Жаль: в той энциклопедии не сказано о его кочевой школе, о том, как учил он будущих оленеводов читать и писать, как шил и латал им штаны и рубашки, пёк для них хлеб.
Снега России, снега России,
Где хлебом пахнет дым…
Слушаю эту дивную мелодию, эти простые и прекрасные слова – и вспоминаю. Вспоминаю изумительного, милостью Божьей хлебопёка Валентину Ковалеву, лучшего бригадира среди всех новосибирских пищевиков. Шестилетней девочкой она широко распахнутыми глазами смотрела на мамины руки, делившие небольшой кусок хлеба на семерых. Вместе с мамой на дальних полях собирала оставшиеся колоски и потом крутила драгоценные зерна в маленькой ручной мельничке. Горьким был тот хлеб ее детства.

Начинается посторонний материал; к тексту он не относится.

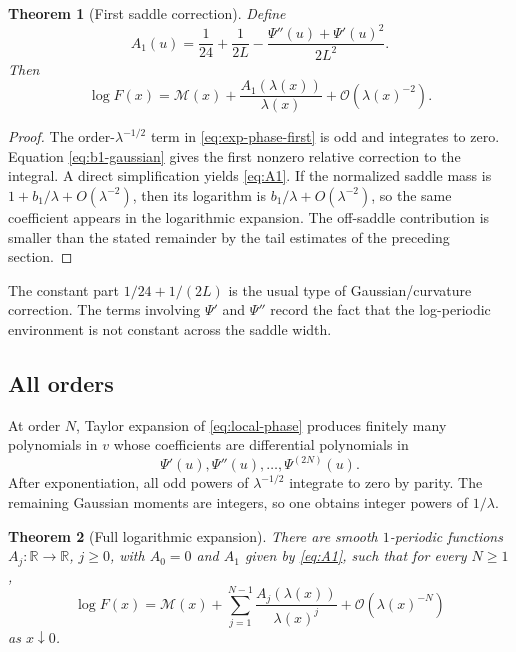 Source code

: \documentclass[11pt,oneside]{article}
\newtheorem{theorem}{Theorem}[section]
\theoremstyle{definition}
\theoremstyle{remark}
\newcommand{\R}{\mathbb R}
\newcommand{\bigO}{\mathcal O}
\begin{document}
\begin{theorem}[First saddle correction]
Define
\begin{equation}
 A_1(u)=\frac1{24}+\frac1{2L}
 -\frac{\Psi''(u)+\Psi'(u)^2}{2L^2}.                       \label{eq:A1}
\end{equation}
Then
\begin{equation}
 \boxed{
 \log F(x)=\mathcal M(x)+\frac{A_1(\lambda(x))}{\lambda(x)}
 +\bigO\!\left(\lambda(x)^{-2}\right).}                  \label{eq:first-corrected-asymptotic}
\end{equation}
\end{theorem}

\begin{proof}
The order-$\lambda^{-1/2}$ term in \eqref{eq:exp-phase-first} is odd and integrates to zero.
Equation \eqref{eq:b1-gaussian} gives the first nonzero relative correction to the integral.
A direct simplification yields \eqref{eq:A1}.  If the normalized saddle mass is
$1+b_1/\lambda+O(\lambda^{-2})$, then its logarithm is
$b_1/\lambda+O(\lambda^{-2})$, so the same coefficient appears in the logarithmic expansion.
The off-saddle contribution is smaller than the stated remainder by the tail estimates of the
preceding section.
\end{proof}

The constant part $1/24+1/(2L)$ is the usual type of Gaussian/curvature correction.  The
terms involving $\Psi'$ and $\Psi''$ record the fact that the log-periodic environment is not
constant across the saddle width.

\subsection{All orders}

At order $N$, Taylor expansion of \eqref{eq:local-phase} produces finitely many polynomials
in $v$ whose coefficients are differential polynomials in
\begin{equation*}
 \Psi'(u),\Psi''(u),\ldots,\Psi^{(2N)}(u).
\end{equation*}
After exponentiation, all odd powers of $\lambda^{-1/2}$ integrate to zero by parity.  The
remaining Gaussian moments are integers, so one obtains integer powers of $1/\lambda$.

\begin{theorem}[Full logarithmic expansion]
There are smooth $1$-periodic functions $A_j:\R\to\R$, $j\ge0$, with
$A_0=0$ and $A_1$ given by \eqref{eq:A1}, such that for every $N\ge1$,
\begin{equation}
 \boxed{
 \log F(x)=\mathcal M(x)+
   \sum_{j=1}^{N-1}\frac{A_j(\lambda(x))}{\lambda(x)^j}
   +\bigO\!\left(\lambda(x)^{-N}\right)}                 \label{eq:all-orders-log}
\end{equation}
as $x\downarrow0$.
\end{theorem}
\end{document}
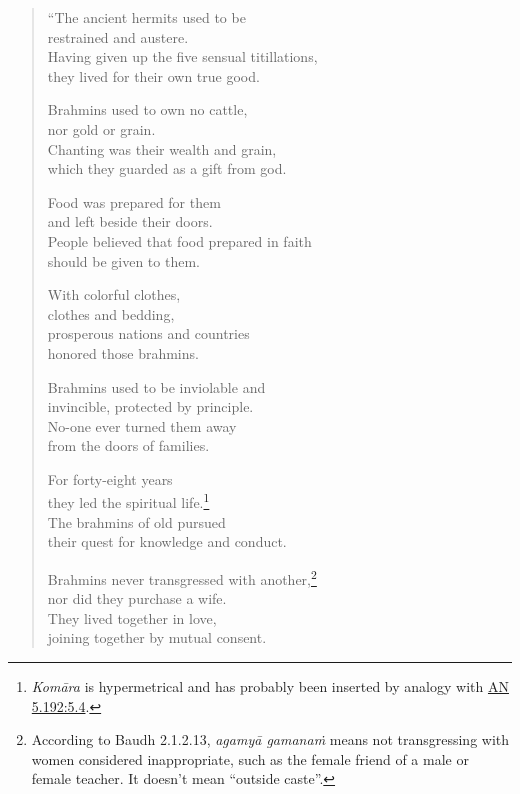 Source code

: \documentclass[12pt,openany]{book}%
\begin{document}
\begin{verse}%
“The ancient hermits used to be \\
restrained and austere. \\
Having given up the five sensual titillations, \\
they lived for their own true good. 

Brahmins used to own no cattle, \\
nor gold or grain. \\
Chanting was their wealth and grain, \\
which they guarded as a gift from god. 

Food was prepared for them \\
and left beside their doors. \\
People believed that food prepared in faith \\
should be given to them. 

With colorful clothes, \\
clothes and bedding, \\
prosperous nations and countries \\
honored those brahmins. 

Brahmins used to be inviolable and \\
invincible, protected by principle. \\
No-one ever turned them away \\
from the doors of families. 

For forty-eight years \\
they led the spiritual life.\footnote{\textit{\textsanskrit{Komāra}} is hypermetrical and has probably been inserted by analogy with \href{https://suttacentral.net/an5.192/en/sujato\#5.4}{AN 5.192:5.4}. } \\
The brahmins of old pursued \\
their quest for knowledge and conduct. 

Brahmins never transgressed with another,\footnote{According to Baudh 2.1.2.13, \textit{\textsanskrit{agamyā} \textsanskrit{gamanaṁ}} means not transgressing with women considered inappropriate, such as the female friend of a male or female teacher. It doesn’t mean “outside caste”. } \\
nor did they purchase a wife. \\
They lived together in love, \\
joining together by mutual consent. 


\end{verse}
\end{document}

Зато потом, встречая очередной Новый год возле печи в цехе своего Хлебозавода № 10, не тужила – мол, праздник испорчен! Потому что помнила ту курносую Валюшку, что мечтала о волшебной новогодней печке и о том, что Дед Мороз подарит ей вторую порцию хлеба.
Моя судьба, моя любовь –
Далёкая земля…
Слушаю – и вижу: за иллюминатором оглушающе ревущего вертолёта, среди первозданного белого царства – богатейшие кедрачи Горного Алтая. И пронизанный солнцем Заельцовский бор, взирающий с высокого, обрывистого берега на закованную в лёд исполинскую Обь – одну из крупнейших рек в мире. И огромная – до горизонта – снежная равнина Томского Севера, посреди которой там и тут раскиданы буровые вышки…
Закованный в белую броню студёный край, который отогревают люди, – дети этих Больших Снегов. Они выпекают для нас хлеб и прокладывают подземные трассы, качают нефть и разведывают новые месторождения, учат детей и водят суда… Они и есть – Сибирь, они и есть – Россия.